Albrecht is also the president of the Bream Fisherman Association—perhaps the oldest environmental group in the area—and a member of such organizations as the Audubon Society and Native Plant Society. She’s concerned that the Clean Water Act penalty money realized as a result of the 2010 Deepwater Horizon oil spill, an environmental disaster, will not go to address environmental concerns.
“They’re looking at it like Santa Claus brought us a shit load of money—how exciting!” Albrecht said.
‘Everybody’s Got a Name’
Soon, BP is expected to settle with the U.S. government over the 2010 oil spill. The RESTORE Act ensures that 80 percent of the Clean Water Act fines stay in the Gulf Coast region.

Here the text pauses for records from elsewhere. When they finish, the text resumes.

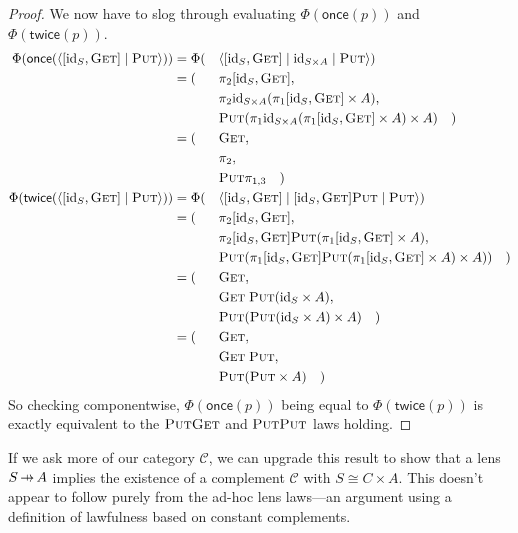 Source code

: \documentclass[11pt,a4paper]{article}
\theoremstyle{plain}
\theoremstyle{definition}
\newcommand{\C}{\mathscr{C}}
\newcommand{\id}{\mathrm{id}}
\newcommand{\rep}[2]{{\ensuremath \left\langle #1 \mid #2 \right\rangle}}
\newcommand{\repthree}[3]{{\ensuremath \langle #1 \mid #2 \mid #3 \rangle}}
\newcommand{\fget}{\textsc{Get}}
\newcommand{\fput}{\textsc{Put}}
\newcommand{\once}{\mathsf{once}}
\newcommand{\twice}{\mathsf{twice}}
\newcommand{\hto}{\ensuremath{\,\mathaccent\shortmid\rightarrow\,}}
\begin{document}
\begin{proof}
  We now have to slog through evaluating $\Phi(\once(p))$ and $\Phi(\twice(p))$.
  \begin{alignat*}{3}
    \Phi(\once(\rep{[\id_S, \fget]}{\fput})) &=
    \Phi(&&\repthree{[\id_S, \fget]}{\id_{S \times A}}{\fput}) \\
    &= (&&\pi_2 [\id_S, \fget], \\
    &&&\pi_2 \id_{S \times A} (\pi_1 [\id_S, \fget] \times A), \\
    &&& \fput (\pi_1 \id_{S \times A} (\pi_1 [\id_S, \fget] \times A) \times A) \quad) \\
    &= (&&\fget, \\
    &&& \pi_2, \\
    &&& \fput \pi_{1,3} \quad) \\
    \Phi(\twice(\rep{[\id_S, \fget]}{\fput})) &=
    \Phi(&&\repthree{[\id_S, \fget]}{[\id_S, \fget]\fput}{\fput}) \\
    &= (&&\pi_2 [\id_S, \fget], \\
    &&&\pi_2 [\id_S, \fget]\fput (\pi_1 [\id_S, \fget] \times A), \\
    &&& \fput (\pi_1 [\id_S, \fget]\fput (\pi_1 [\id_S, \fget] \times A) \times A)) \quad) \\
    &= (&&\fget, \\
    &&& \fget \; \fput (\id_S \times A), \\
    &&& \fput (\fput (\id_S \times A) \times A) \quad) \\
    &= (&&\fget, \\
    &&& \fget \; \fput, \\
    &&& \fput (\fput \times A) \quad)
  \end{alignat*}
  So checking componentwise, $\Phi(\once(p))$ being equal to $\Phi(\twice(p))$ is exactly equivalent to the $\fput\fget$ and $\fput\fput$ laws holding.
\end{proof}

If we ask more of our category $\C$, we can upgrade this result to show that a lens $S \hto A$ implies the existence of a complement $\C$ with $S \cong C \times A$. This doesn't appear to follow purely from the ad-hoc lens laws---an argument using a definition of lawfulness based on constant complements.
\end{document}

That 80 percent will be divvied up among the Gulf states and the federal government. By the time it shakes down to the county level, Escambia’s pot is expected to be between $100 and $200 million dollars.
The money is meant to address the impacts of the 2010 spill, both environmental and economic. In Escambia, the county commission has decided to form an advisory committee to assess possible uses for the funds and insulate the commissioners themselves from political pressure.
The advisory committee has nine members. Seats are designated for the financial, business, transportation and governmental communities as well as for a representative from the city of Pensacola, someone representing environmental concerns and two citizen at-large seats.
While commissioners will handpick people for most of the seats, they have tasked the local environmental community with selecting someone amongst themselves to represent their concerns. The instructions were loose: y’all decide.
“That was it,” said Keith Wilkins, Escambia County Community and Environment Director. “The rest of this we’re just kind of making up as we go along.”
Since the commission’s directive, Wilkins has been talking with local environmental organizations. He’s not finding much consensus among the groups.
“Right now, it’s kind of like the Wild West,” Wilkins said. “Everybody’s got a name.”
A meeting is scheduled for Jan. 7 for the environmental community to discuss the matter in a public forum. If a representative cannot be agreed upon, a list of candidates to choose from will be presented to the county commission later in the month.
Wilkins knows the environmental seat is a big deal. Hoping the Jan. 7 meeting goes smoothly, the director is planning a dry run with his staff.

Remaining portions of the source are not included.